Dat, zo gaf Thorbecke aan, moest geschieden via een gestandaardiseerde Hoogere Burgerschool. De HBS. De normen van dat onderricht moesten substantieel worden geformuleerd in een uitvoeringswet op het middelbaar burgerlijk onderwijs. De gemeenten konden daarin voorzien maar ook het rijk. De rijksoverheid zou gelden ter beschikking stellen, maar dat onderwijs ook degelijk superviseren en inspecteren, vooral via strenge tussentijdse examens. Via gecommitteerden uit een andere regio dan waarin de te inspecteren onderwijsinstelling lag. De organieke wet had Thorbecke in concept gereed. Maar hij werd als minister-president gewipt in 1853. Hij  ging in oppositie. En bleef hameren op die HBS-wet. Consistent. Penetrant. En met kennisvoorsprong.

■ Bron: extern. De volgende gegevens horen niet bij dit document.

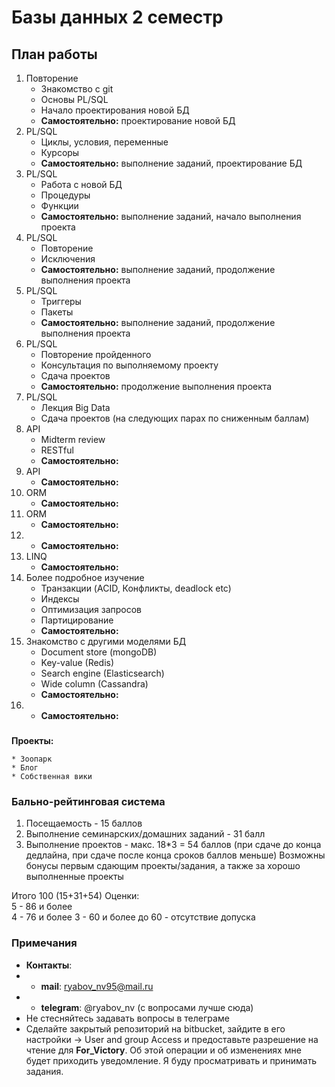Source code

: # Базы данных 2 семестр

## План работы

1. Повторение
	* Знакомство с git
	* Основы PL/SQL
	* Начало проектирования новой БД
	* **Самостоятельно:** проектирование новой БД
2. PL/SQL
	* Циклы, условия, переменные
	* Курсоры
	* **Самостоятельно:** выполнение заданий, 
	проектирование БД
3. PL/SQL
	* Работа с новой БД
	* Процедуры
	* Функции
	* **Самостоятельно:** выполнение заданий, начало
	выполнения проекта
4. PL/SQL
	* Повторение
	* Исключения
	* **Самостоятельно:** выполнение заданий, продолжение
	выполнения проекта
5. PL/SQL
	* Триггеры
	* Пакеты
	* **Самостоятельно:** выполнение заданий, продолжение
	выполнения проекта
6. PL/SQL
	* Повторение пройденного
	* Консультация по выполняемому проекту
	* Сдача проектов
	* **Самостоятельно:** продолжение выполнения проекта
7. PL/SQL
	* Лекция Big Data
	* Сдача проектов (на следующих парах по сниженным баллам)
8. API
	* Midterm review
	* RESTful
	* **Самостоятельно:**
9. API
	* **Самостоятельно:**
10. ORM
	* **Самостоятельно:**
11. ORM
	* **Самостоятельно:**	
12. * **Самостоятельно:**
13. LINQ
	* **Самостоятельно:**
14. Более подробное изучение
	* Транзакции (ACID, Конфликты, deadlock etc)
	* Индексы
	* Оптимизация запросов
	* Партицирование
	* **Самостоятельно:**
15. Знакомство с другими моделями БД
	* Document store (mongoDB)
	* Key-value (Redis)
	* Search engine (Elasticsearch)
	* Wide column (Cassandra)
	* **Самостоятельно:**
16. * **Самостоятельно:**

###

**Проекты:**

	* Зоопарк
	* Блог
	* Собственная вики

### Бально-рейтинговая система

1. Посещаемость - 15 баллов
2. Выполнение семинарских/домашних заданий - 31 балл
3. Выполнение проектов - макс. 18*3 = 54 баллов
(при сдаче до конца дедлайна, при сдаче после конца сроков баллов меньше)
Возможны бонусы первым сдающим проекты/задания, а также
за хорошо выполненные проекты 

Итого 100 (15+31+54)
Оценки:  
5 - 86 и более  
4 - 76 и более
3 - 60 и более
до 60 - отсутствие допуска

### Примечания

* **Контакты**:
* * **mail**: ryabov_nv95@mail.ru
* * **telegram**: @ryabov_nv (с вопросами лучше сюда)
* Не стесняйтесь задавать вопросы в телеграме
* Сделайте закрытый репозиторий на bitbucket, зайдите в его настройки 
-> User and group Access и предоставьте разрешение на чтение для 
**For_Victory**. Об этой операции и об изменениях мне будет приходить
уведомление. Я буду просматривать и принимать задания.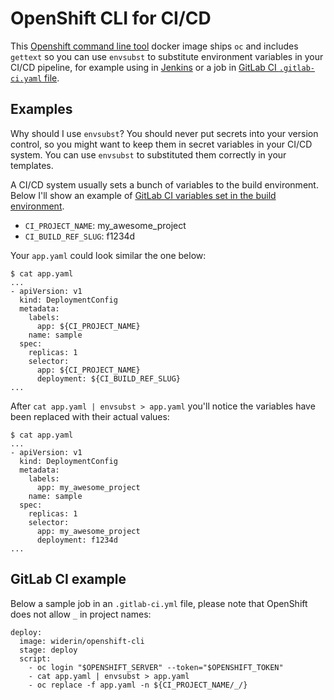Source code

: OpenShift CLI for CI/CD
=======================

This [Openshift command line tool](https://docs.openshift.com/enterprise/3.0/cli_reference/get_started_cli.html) docker
image ships `oc` and includes `gettext` so you can use `envsubst` to substitute
environment variables in your CI/CD pipeline, for example using in
[Jenkins](https://jenkins.io/) or a job in [GitLab CI `.gitlab-ci.yaml` file](https://docs.gitlab.com/ce/ci/yaml/README.html#gitlab-ci-yml).

Examples
--------

Why should I use `envsubst`? You should never put secrets into your version
control, so you might want to keep them in secret variables in your CI/CD
system. You can use `envsubst` to substituted them correctly in your templates.

A CI/CD system usually sets a bunch of variables to the build environment.
Below I'll show an example of [GitLab CI variables set in the build environment](https://docs.gitlab.com/ce/ci/variables/#predefined-variables-environment-variables).

- `CI_PROJECT_NAME`: my_awesome_project
- `CI_BUILD_REF_SLUG`: f1234d

Your `app.yaml` could look similar the one below:

    $ cat app.yaml
    ...
    - apiVersion: v1
      kind: DeploymentConfig
      metadata:
        labels:
          app: ${CI_PROJECT_NAME}
        name: sample
      spec:
        replicas: 1
        selector:
          app: ${CI_PROJECT_NAME}
          deployment: ${CI_BUILD_REF_SLUG}
    ...

After `cat app.yaml | envsubst > app.yaml` you'll notice the variables have
been replaced with their actual values:

    $ cat app.yaml
    ...
    - apiVersion: v1
      kind: DeploymentConfig
      metadata:
        labels:
          app: my_awesome_project
        name: sample
      spec:
        replicas: 1
        selector:
          app: my_awesome_project
          deployment: f1234d
    ...

GitLab CI example
-----------------

Below a sample job in an `.gitlab-ci.yml` file, please note that OpenShift does
not allow `_` in project names:

    deploy:
      image: widerin/openshift-cli
      stage: deploy
      script:
        - oc login "$OPENSHIFT_SERVER" --token="$OPENSHIFT_TOKEN"
        - cat app.yaml | envsubst > app.yaml
        - oc replace -f app.yaml -n ${CI_PROJECT_NAME/_/}

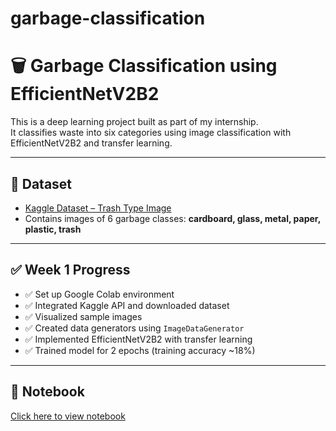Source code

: # garbage-classification
# 🗑️ Garbage Classification using EfficientNetV2B2

This is a deep learning project built as part of my internship.  
It classifies waste into six categories using image classification with EfficientNetV2B2 and transfer learning.

---

## 📂 Dataset
- [Kaggle Dataset – Trash Type Image](https://www.kaggle.com/datasets/farzadnekouei/trash-type-image-dataset)
- Contains images of 6 garbage classes: **cardboard, glass, metal, paper, plastic, trash**

---

## ✅ Week 1 Progress

- ✅ Set up Google Colab environment
- ✅ Integrated Kaggle API and downloaded dataset
- ✅ Visualized sample images
- ✅ Created data generators using `ImageDataGenerator`
- ✅ Implemented EfficientNetV2B2 with transfer learning
- ✅ Trained model for 2 epochs (training accuracy ~18%)

---



## 🔗 Notebook

[Click here to view notebook](./Garbage_Classifier.ipynb)
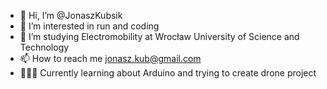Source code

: - 👋 Hi, I’m @JonaszKubsik
- 👀 I’m interested in run and coding
- 🌱 I’m studying Electromobility at Wrocław University of Science and Technology
- 📫 How to reach me jonasz.kub@gmail.com
- 👩🏻‍💻 Currently learning about Arduino and trying to create drone project

<!---
JonaszKubsik/JonaszKubsik is a ✨ special ✨ repository because its `README.md` (this file) appears on your GitHub profile.
You can click the Preview link to take a look at your changes.
--->
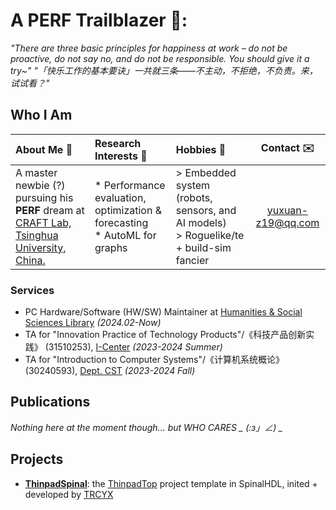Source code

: # A PERF Trailblazer 🌠:

_"There are three basic principles for happiness at work – do not be proactive, do not say no, and do not be responsible. You should give it a try~"_
_"「快乐工作的基本要诀」一共就三条——不主动，不拒绝，不负责。来，试试看？"_

## Who I Am

|About Me :beginner:|Research Interests :microscope:|Hobbies :wrench:|Contact :envelope:|
|:-|:-|:-|:-:|
|A master newbie (?) pursuing his **PERF** dream at [CRAFT Lab, Tsinghua University, China.](https://craft.cs.tsinghua.edu.cn/) | * Performance evaluation, optimization & forecasting </br> * AutoML for graphs | > Embedded system (robots, sensors, and AI models) </br> > Roguelike/te + build-sim fancier |[yuxuan-z19@qq.com](mailto:yuxuan-z19@qq.com)|

### Services

- PC Hardware/Software (HW/SW) Maintainer at [Humanities & Social Sciences Library](https://lib.tsinghua.edu.cn/hs/) _(2024.02-Now)_
- TA for "Innovation Practice of Technology Products"/《科技产品创新实践》 (31510253), [I-Center](https://www.icenter.tsinghua.edu.cn/)  _(2023-2024 Summer)_
- TA for "Introduction to Computer Systems"/《计算机系统概论》 (30240593), [Dept. CST](https://www.cs.tsinghua.edu.cn/) _(2023-2024 Fall)_

## Publications

*Nothing here at the moment though... but WHO CARES _ (:з」∠) _*

## Projects

- **[ThinpadSpinal](https://github.com/thu-cs-lab/ThinpadSpinal)**: the [ThinpadTop](https://github.com/thu-cs-lab/thinpad_top) project template in SpinalHDL, inited + developed by [TRCYX](https://github.com/TRCYX)
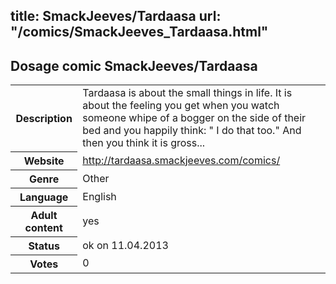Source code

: title: SmackJeeves/Tardaasa
url: "/comics/SmackJeeves_Tardaasa.html"
---
Dosage comic SmackJeeves/Tardaasa
-----------------------------------------

<table class="comicinfo">
<tr>
<th>Description</th><td>Tardaasa is about the small things in life. It is about the feeling you get when you watch someone whipe of a bogger on the side of their bed and you happily think: &quot; I do that too.&quot; And then you think it is gross...</td>
</tr>
<tr>
<th>Website</th><td><a href="http://tardaasa.smackjeeves.com/comics/">http://tardaasa.smackjeeves.com/comics/</a></td>
</tr>
<tr>
<th>Genre</th><td>Other</td>
</tr>
<tr>
<th>Language</th><td>English</td>
</tr>
<tr>
<th>Adult content</th><td>yes</td>
</tr>
<tr>
<th>Status</th><td>ok on 11.04.2013</td>
</tr>
<tr>
<th>Votes</th><td>0</div></td>
</tr>
</table>

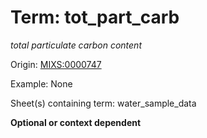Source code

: # Term: tot_part_carb

*total particulate carbon content*

Origin: [MIXS:0000747](https://w3id.org/mixs/0000747)

Example: None

Sheet(s) containing term: water_sample_data

**Optional or context dependent**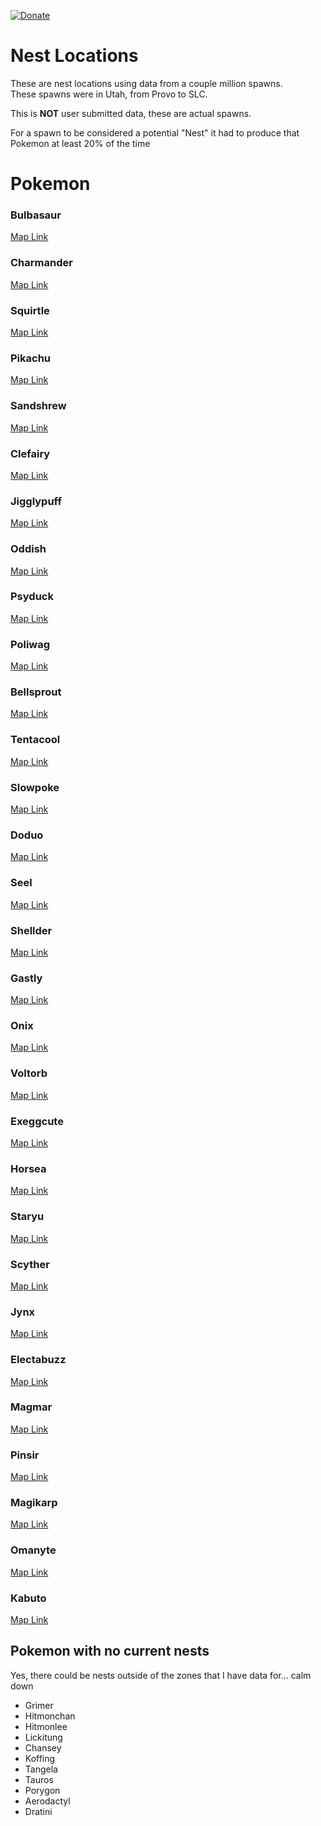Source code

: [![Donate](https://img.shields.io/badge/Donate-PayPal-green.svg)](https://www.paypal.com/cgi-bin/webscr?cmd=_s-xclick&hosted_button_id=KAPNGJN7SGUUQ)

# Nest Locations

These are nest locations using data from a couple million spawns.  
These spawns were in Utah, from Provo to SLC.

This is **NOT** user submitted data, these are actual spawns.

For a spawn to be considered a potential "Nest" it had to produce that Pokemon at least 20% of the time

# Pokemon

### Bulbasaur

[Map Link](http://www.darrinward.com/lat-long/?id=2182379)

### Charmander

[Map Link](http://www.darrinward.com/lat-long/?id=2182381)


### Squirtle

[Map Link](http://www.darrinward.com/lat-long/?id=2182384)


### Pikachu

[Map Link](http://www.darrinward.com/lat-long/?id=2182386)


### Sandshrew

[Map Link](http://www.darrinward.com/lat-long/?id=2182388)


### Clefairy

[Map Link](http://www.darrinward.com/lat-long/?id=2182391)


### Jigglypuff

[Map Link](http://www.darrinward.com/lat-long/?id=2182393)


### Oddish

[Map Link](http://www.darrinward.com/lat-long/?id=2182395)


### Psyduck

[Map Link](http://www.darrinward.com/lat-long/?id=2182396)


### Poliwag

[Map Link](http://www.darrinward.com/lat-long/?id=2182399)


### Bellsprout

[Map Link](http://www.darrinward.com/lat-long/?id=2182403)


### Tentacool

[Map Link](http://www.darrinward.com/lat-long/?id=2182407)


### Slowpoke

[Map Link](http://www.darrinward.com/lat-long/?id=2182409)


### Doduo

[Map Link](http://www.darrinward.com/lat-long/?id=2182416)


### Seel

[Map Link](http://www.darrinward.com/lat-long/?id=2182420)


### Shellder

[Map Link](http://www.darrinward.com/lat-long/?id=2182422)


### Gastly

[Map Link](http://www.darrinward.com/lat-long/?id=2182423)


### Onix

[Map Link](http://www.darrinward.com/lat-long/?id=2182424)


### Voltorb

[Map Link](http://www.darrinward.com/lat-long/?id=2182425)


### Exeggcute

[Map Link](http://www.darrinward.com/lat-long/?id=2182426)


### Horsea

[Map Link](http://www.darrinward.com/lat-long/?id=2182428)


### Staryu

[Map Link](http://www.darrinward.com/lat-long/?id=2182431)


### Scyther

[Map Link](http://www.darrinward.com/lat-long/?id=2182432)


### Jynx

[Map Link](http://www.darrinward.com/lat-long/?id=2182433)


### Electabuzz

[Map Link](http://www.darrinward.com/lat-long/?id=2182434)


### Magmar 

[Map Link](http://www.darrinward.com/lat-long/?id=2182435)


### Pinsir

[Map Link](http://www.darrinward.com/lat-long/?id=2182437)


### Magikarp

[Map Link](http://www.darrinward.com/lat-long/?id=2182439)


### Omanyte

[Map Link](http://www.darrinward.com/lat-long/?id=2182447)


### Kabuto

[Map Link](http://www.darrinward.com/lat-long/?id=2182448)

## Pokemon with no current nests

Yes, there could be nests outside of the zones that I have data for... calm down

- Grimer
- Hitmonchan
- Hitmonlee
- Lickitung
- Chansey
- Koffing
- Tangela
- Tauros
- Porygon
- Aerodactyl
- Dratini
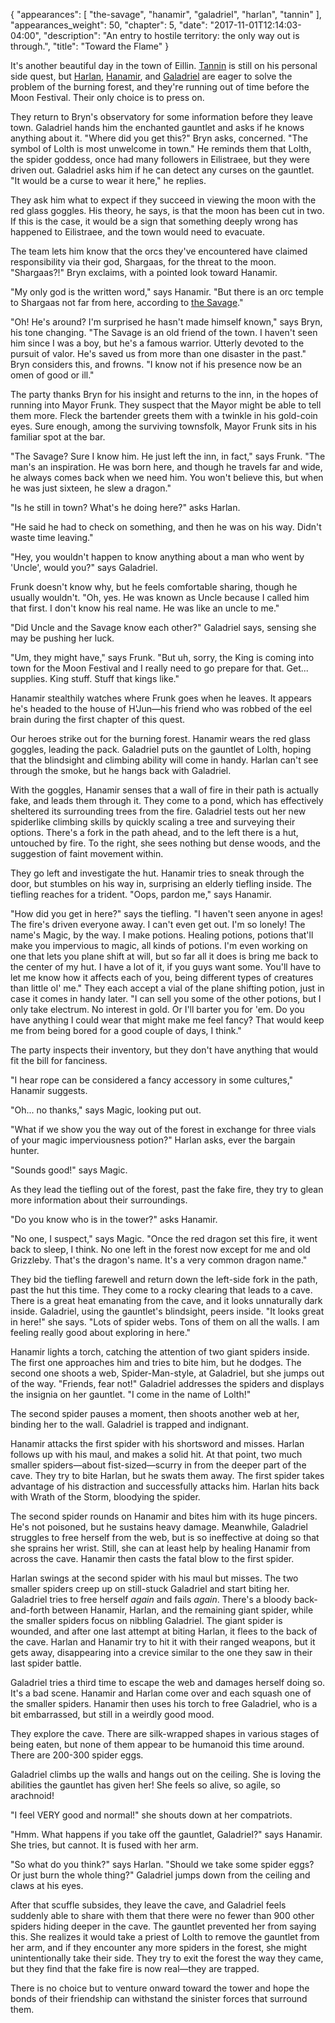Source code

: {
    "appearances": [
        "the-savage",
        "hanamir",
        "galadriel",
        "harlan",
        "tannin"
    ],
    "appearances_weight": 50,
    "chapter": 5,
    "date": "2017-11-01T12:14:03-04:00",
    "description": "An entry to hostile territory: the only way out is through.",
    "title": "Toward the Flame"
}

It's another beautiful day in the town of Eillin. [Tannin](/characters/tannin/) is still on his personal side quest, but [Harlan](/characters/harlan/), [Hanamir](/characters/hanamir/), and [Galadriel](/characters/galadriel/) are eager to solve the problem of the burning forest, and they're running out of time before the Moon Festival. Their only choice is to press on.

They return to Bryn's observatory for some information before they leave town. Galadriel hands him the enchanted gauntlet and asks if he knows anything about it. "Where did you get this?" Bryn asks, concerned. "The symbol of Lolth is most unwelcome in town." He reminds them that Lolth, the spider goddess, once had many followers in Eilistraee, but they were driven out. Galadriel asks him if he can detect any curses on the gauntlet. "It would be a curse to wear it here," he replies.

They ask him what to expect if they succeed in viewing the moon with the red glass goggles. His theory, he says, is that the moon has been cut in two. If this is the case, it would be a sign that something deeply wrong has happened to Eilistraee, and the town would need to evacuate.

The team lets him know that the orcs they've encountered have claimed responsibility via their god, Shargaas, for the threat to the moon. "Shargaas?!" Bryn exclaims, with a pointed look toward Hanamir. 

"My only god is the written word," says Hanamir. "But there is an orc temple to Shargaas not far from here, according to [the Savage](/characters/the-savage/)."

"Oh! He's around? I'm surprised he hasn't made himself known," says Bryn, his tone changing. "The Savage is an old friend of the town. I haven't seen him since I was a boy, but he's a famous warrior. Utterly devoted to the pursuit of valor. He's saved us from more than one disaster in the past." Bryn considers this, and frowns. "I know not if his presence now be an omen of good or ill."

The party thanks Bryn for his insight and returns to the inn, in the hopes of running into Mayor Frunk. They suspect that the Mayor might be able to tell them more. Fleck the bartender greets them with a twinkle in his gold-coin eyes. Sure enough, among the surviving townsfolk, Mayor Frunk sits in his familiar spot at the bar.

"The Savage? Sure I know him. He just left the inn, in fact," says Frunk. "The man's an inspiration. He was born here, and though he travels far and wide, he always comes back when we need him. You won't believe this, but when he was just sixteen, he slew a dragon."

"Is he still in town? What's he doing here?" asks Harlan. 

"He said he had to check on something, and then he was on his way. Didn't waste time leaving."

"Hey, you wouldn't happen to know anything about a man who went by 'Uncle', would you?" says Galadriel.

Frunk doesn't know why, but he feels comfortable sharing, though he usually wouldn't. "Oh, yes. He was known as Uncle because I called him that first. I don't know his real name. He was like an uncle to me."

"Did Uncle and the Savage know each other?" Galadriel says, sensing she may be pushing her luck.

"Um, they might have," says Frunk. "But uh, sorry, the King is coming into town for the Moon Festival and I really need to go prepare for that. Get... supplies. King stuff. Stuff that kings like."

Hanamir stealthily watches where Frunk goes when he leaves. It appears he's headed to the house of H'Jun—his friend who was robbed of the eel brain during the first chapter of this quest.

Our heroes strike out for the burning forest. Hanamir wears the red glass goggles, leading the pack. Galadriel puts on the gauntlet of Lolth, hoping that the blindsight and climbing ability will come in handy. Harlan can't see through the smoke, but he hangs back with Galadriel. 

With the goggles, Hanamir senses that a wall of fire in their path is actually fake, and leads them through it. They come to a pond, which has effectively sheltered its surrounding trees from the fire. Galadriel tests out her new spiderlike climbing skills by quickly scaling a tree and surveying their options. There's a fork in the path ahead, and to the left there is a hut, untouched by fire. To the right, she sees nothing but dense woods, and the suggestion of faint movement within.

They go left and investigate the hut. Hanamir tries to sneak through the door, but stumbles on his way in, surprising an elderly tiefling inside. The tiefling reaches for a trident. "Oops, pardon me," says Hanamir. 

"How did you get in here?" says the tiefling. "I haven't seen anyone in ages! The fire's driven everyone away. I can't even get out. I'm so lonely! The name's Magic, by the way. I make potions. Healing potions, potions that'll make you impervious to magic, all kinds of potions. I'm even working on one that lets you plane shift at will, but so far all it does is bring me back to the center of my hut.  I have a lot of it, if you guys want some. You'll have to let me know how it affects each of you, being different types of creatures than little ol' me." They each accept a vial of the plane shifting potion, just in case it comes in handy later. "I can sell you some of the other potions, but I only take electrum. No interest in gold. Or I'll barter you for 'em. Do you have anything I could wear that might make me feel fancy? That would keep me from being bored for a good couple of days, I think."

The party inspects their inventory, but they don't have anything that would fit the bill for fanciness. 

"I hear rope can be considered a fancy accessory in some cultures," Hanamir suggests. 

"Oh... no thanks," says Magic, looking put out. 

"What if we show you the way out of the forest in exchange for three vials of your magic imperviousness potion?" Harlan asks, ever the bargain hunter.

"Sounds good!" says Magic.

As they lead the tiefling out of the forest, past the fake fire, they try to glean more information about their surroundings.

"Do you know who is in the tower?" asks Hanamir. 

"No one, I suspect," says Magic. "Once the red dragon set this fire, it went back to sleep, I think. No one left in the forest now except for me and old Grizzleby. That's the dragon's name. It's a very common dragon name."

They bid the tiefling farewell and return down the left-side fork in the path, past the hut this time. They come to a rocky clearing that leads to a cave. There is a great heat emanating from the cave, and it looks unnaturally dark inside. Galadriel, using the gauntlet's blindsight, peers inside. "It looks great in here!" she says. "Lots of spider webs. Tons of them on all the walls. I am feeling really good about exploring in here."

Hanamir lights a torch, catching the attention of two giant spiders inside. The first one approaches him and tries to bite him, but he dodges. The second one shoots a web, Spider-Man-style, at Galadriel, but she jumps out of the way. "Friends, fear not!" Galadriel addresses the spiders and displays the insignia on her gauntlet. "I come in the name of Lolth!"

The second spider pauses a moment, then shoots another web at her, binding her to the wall. Galadriel is trapped and indignant.

Hanamir attacks the first spider with his shortsword and misses. Harlan follows up with his maul, and makes a solid hit. At that point, two much smaller spiders—about fist-sized—scurry in from the deeper part of the cave. They try to bite Harlan, but he swats them away. The first spider takes advantage of his distraction and successfully attacks him. Harlan hits back with Wrath of the Storm, bloodying the spider. 

The second spider rounds on Hanamir and bites him with its huge pincers. He's not poisoned, but he sustains heavy damage. Meanwhile, Galadriel struggles to free herself from the web, but is so ineffective at doing so that she sprains her wrist. Still, she can at least help by healing Hanamir from across the cave. Hanamir then casts the fatal blow to the first spider. 

Harlan swings at the second spider with his maul but misses. The two smaller spiders creep up on still-stuck Galadriel and start biting her. Galadriel tries to free herself _again_ and fails _again_. There's a bloody back-and-forth between Hanamir, Harlan, and the remaining giant spider, while the smaller spiders focus on nibbling Galadriel. The giant spider is wounded, and after one last attempt at biting Harlan, it flees to the back of the cave. Harlan and Hanamir try to hit it with their ranged weapons, but it gets away, disappearing into a crevice similar to the one they saw in their last spider battle.

Galadriel tries a third time to escape the web and damages herself doing so. It's a bad scene. Hanamir and Harlan come over and each squash one of the smaller spiders. Hanamir then uses his torch to free Galadriel, who is a bit embarrassed, but still in a weirdly good mood.

They explore the cave. There are silk-wrapped shapes in various stages of being eaten, but none of them appear to be humanoid this time around. There are 200-300 spider eggs.

Galadriel climbs up the walls and hangs out on the ceiling. She is loving the abilities the gauntlet has given her! She feels so alive, so agile, so arachnoid! 

"I feel VERY good and normal!" she shouts down at her compatriots. 

"Hmm. What happens if you take off the gauntlet, Galadriel?" says Hanamir. She tries, but cannot. It is fused with her arm.

"So what do you think?" says Harlan. "Should we take some spider eggs? Or just burn the whole thing?" Galadriel jumps down from the ceiling and claws at his eyes.

After that scuffle subsides, they leave the cave, and Galadriel feels suddenly able to share with them that there were no fewer than 900 other spiders hiding deeper in the cave. The gauntlet prevented her from saying this. She realizes it would take a priest of Lolth to remove the gauntlet from her arm, and if they encounter any more spiders in the forest, she might unintentionally take their side. They try to exit the forest the way they came, but they find that the fake fire is now real—they are trapped. 

There is no choice but to venture onward toward the tower and hope the bonds of their friendship can withstand the sinister forces that surround them.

Pas na 1860 sprong het licht op groen. Thorbecke ramde eerst de rijksHBS-sen in Groningen, Roermond en Tilburg er door. Maar toen een gemeentelijke in Den Haag. In het gebouw voor de volksgaarkeuken waar hij, toen hij nog in Leiden woonde elke keer langskwam als hij op Hollandsche Spoor was uitgestegen. Een verzakt gebouw met loodsen aan een modderig en zompig erf. Waar de behoeftigen Rumfordsoepen, regeringsbroden en normaalworsten kwamen halen en tweede hands kleding werd bedeeld op dinsdag en donderdag, onder de directie van de familie-Van Hogendorp.  Die had dat sedert 1810 gedaan. Het gebouw stortte bijna in elkaar toen de gemeente het overnam in 1865. Thorbecke was bewoner van Den Haag geworden en oefende geduchte invloed uit. De gevel werd eclectisch neoclassisistisch vernieuwd. In hardsteen met voorname festoenen en timpanering. Het ligt wat achterwaarts aan het Bleijenburg. De soeploods had steeds flink gewalmd en ook traankokerij bedreven. Dat moest buiten zicht en het burgerlijk reukvermogen blijven. Aan de vieze, vervallen en modderige Bleijenburg. Het is thans, na restauratie,  een prachtgebouw. Weer een monument voor Thor. De Koninklijke Academie van Beeldende Kunsten zit erin.